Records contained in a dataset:
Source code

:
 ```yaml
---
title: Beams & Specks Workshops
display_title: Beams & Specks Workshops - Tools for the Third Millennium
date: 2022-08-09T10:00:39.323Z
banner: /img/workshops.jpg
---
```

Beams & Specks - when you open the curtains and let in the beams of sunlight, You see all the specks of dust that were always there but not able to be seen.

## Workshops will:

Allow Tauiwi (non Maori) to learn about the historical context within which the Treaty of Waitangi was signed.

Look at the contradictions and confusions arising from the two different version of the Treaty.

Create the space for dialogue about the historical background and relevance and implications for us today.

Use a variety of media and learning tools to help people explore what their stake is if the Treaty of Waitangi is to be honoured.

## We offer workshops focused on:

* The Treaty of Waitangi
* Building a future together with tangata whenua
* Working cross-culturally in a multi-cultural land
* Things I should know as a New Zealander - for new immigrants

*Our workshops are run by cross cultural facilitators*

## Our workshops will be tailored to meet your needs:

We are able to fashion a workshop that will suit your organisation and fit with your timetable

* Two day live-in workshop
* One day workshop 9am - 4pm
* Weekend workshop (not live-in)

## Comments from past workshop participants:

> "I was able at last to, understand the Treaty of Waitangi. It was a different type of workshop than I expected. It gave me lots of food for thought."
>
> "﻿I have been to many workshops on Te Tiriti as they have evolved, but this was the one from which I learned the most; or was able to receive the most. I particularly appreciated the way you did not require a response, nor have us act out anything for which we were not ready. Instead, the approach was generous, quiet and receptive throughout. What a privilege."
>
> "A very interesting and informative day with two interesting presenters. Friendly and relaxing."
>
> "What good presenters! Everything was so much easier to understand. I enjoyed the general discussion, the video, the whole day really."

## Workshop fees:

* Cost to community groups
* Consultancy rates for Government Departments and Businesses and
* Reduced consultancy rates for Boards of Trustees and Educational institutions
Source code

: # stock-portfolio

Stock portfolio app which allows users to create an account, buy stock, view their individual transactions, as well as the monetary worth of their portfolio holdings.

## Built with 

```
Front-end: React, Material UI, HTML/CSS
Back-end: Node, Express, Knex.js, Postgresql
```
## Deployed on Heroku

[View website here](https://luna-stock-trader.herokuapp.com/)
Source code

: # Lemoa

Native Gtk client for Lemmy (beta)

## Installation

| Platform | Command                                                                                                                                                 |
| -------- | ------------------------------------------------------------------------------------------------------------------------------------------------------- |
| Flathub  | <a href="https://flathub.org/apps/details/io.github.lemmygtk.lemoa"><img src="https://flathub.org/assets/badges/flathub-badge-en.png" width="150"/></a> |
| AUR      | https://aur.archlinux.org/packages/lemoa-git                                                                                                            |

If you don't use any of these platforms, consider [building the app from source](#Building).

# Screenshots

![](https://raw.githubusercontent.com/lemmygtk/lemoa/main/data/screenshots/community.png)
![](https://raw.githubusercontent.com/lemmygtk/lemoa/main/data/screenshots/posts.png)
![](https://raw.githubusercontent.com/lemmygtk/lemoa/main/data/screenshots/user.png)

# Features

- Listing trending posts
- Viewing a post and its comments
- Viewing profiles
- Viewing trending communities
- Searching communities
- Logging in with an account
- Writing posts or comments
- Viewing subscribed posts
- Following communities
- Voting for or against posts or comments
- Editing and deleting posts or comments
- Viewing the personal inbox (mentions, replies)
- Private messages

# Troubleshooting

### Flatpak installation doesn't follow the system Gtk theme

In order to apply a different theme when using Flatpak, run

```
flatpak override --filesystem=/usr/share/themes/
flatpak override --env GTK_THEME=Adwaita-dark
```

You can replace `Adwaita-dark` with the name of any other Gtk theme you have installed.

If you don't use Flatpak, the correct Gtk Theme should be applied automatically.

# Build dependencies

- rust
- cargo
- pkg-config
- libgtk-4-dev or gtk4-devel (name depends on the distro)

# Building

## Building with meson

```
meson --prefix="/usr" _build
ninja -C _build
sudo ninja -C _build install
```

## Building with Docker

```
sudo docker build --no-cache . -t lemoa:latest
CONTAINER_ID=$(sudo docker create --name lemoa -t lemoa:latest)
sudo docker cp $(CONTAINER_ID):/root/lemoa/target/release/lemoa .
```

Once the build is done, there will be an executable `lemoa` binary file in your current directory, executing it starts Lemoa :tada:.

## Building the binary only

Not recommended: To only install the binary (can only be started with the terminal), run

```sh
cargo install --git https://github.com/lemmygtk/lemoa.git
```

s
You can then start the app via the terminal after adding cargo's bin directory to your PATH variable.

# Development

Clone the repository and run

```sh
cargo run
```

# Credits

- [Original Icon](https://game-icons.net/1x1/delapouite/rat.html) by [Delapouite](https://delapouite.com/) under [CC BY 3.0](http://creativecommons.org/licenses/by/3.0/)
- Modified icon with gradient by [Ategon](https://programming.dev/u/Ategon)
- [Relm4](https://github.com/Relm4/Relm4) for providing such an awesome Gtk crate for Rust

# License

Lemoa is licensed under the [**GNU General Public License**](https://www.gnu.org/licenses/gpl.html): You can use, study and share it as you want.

PROBLEM:
Give back, word for word, only the lines above from the line holding "## Our workshops" to the line holding "## Comments from", both included.

RESPONSE BELOW:
## Our workshops will be tailored to meet your needs:

We are able to fashion a workshop that will suit your organisation and fit with your timetable

* Two day live-in workshop
* One day workshop 9am - 4pm
* Weekend workshop (not live-in)

## Comments from past workshop participants:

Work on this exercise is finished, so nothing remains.